Interpolated strings

Ola Fosheim Grøstad via Digitalmars-d digitalmars-d at puremagic.com
Tue Apr 18 23:51:30 PDT 2017


On Wednesday, 19 April 2017 at 03:49:09 UTC, bpr wrote:
> I don't think I've ever heard from Common Lisp, Scheme or 
> Clojure programmers that they'd like to remove macros from 
> their respective languages for the reasons you mention. I don't 
> see the disasters there. The Julia folks looked at the Lisp 
> experience and decided to include macros.

Lisp AST is minimal.

> Both Rust and Nim support macros. Scala too.
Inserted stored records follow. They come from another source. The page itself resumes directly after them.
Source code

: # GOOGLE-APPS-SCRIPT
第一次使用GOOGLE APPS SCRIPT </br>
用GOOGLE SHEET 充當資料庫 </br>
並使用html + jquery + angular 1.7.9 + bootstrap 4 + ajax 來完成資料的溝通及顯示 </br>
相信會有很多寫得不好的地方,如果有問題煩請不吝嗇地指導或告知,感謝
Not long enough 
> for the disaster yet?

How many Rust programmers write their own macros? My impression 
is that Rust macros is a temporary fix because they don't have 
another meta programming scheme in place. I also believe that 
Rust macros can break between releases.

> last resort. But they're very powerful, and sometimes I'm not 
> smart enough to figure out how to do what I want cleanly with 
> less powerful features.

Like what?

Certainly, term-rewrite-languages are powerful, e.g. the language 
Pure:
https://en.wikipedia.org/wiki/Pure_(programming_language)

But I don't quite see it as an important feature for an 
imperative language with an AST as complex as D and with rather 
non-uniform semantics.

If you want AST-macros in D you should also argue for redefining 
the core language, and turn everything that is unnecessary and 
that can be done as lowering into macros (e.g. "for each").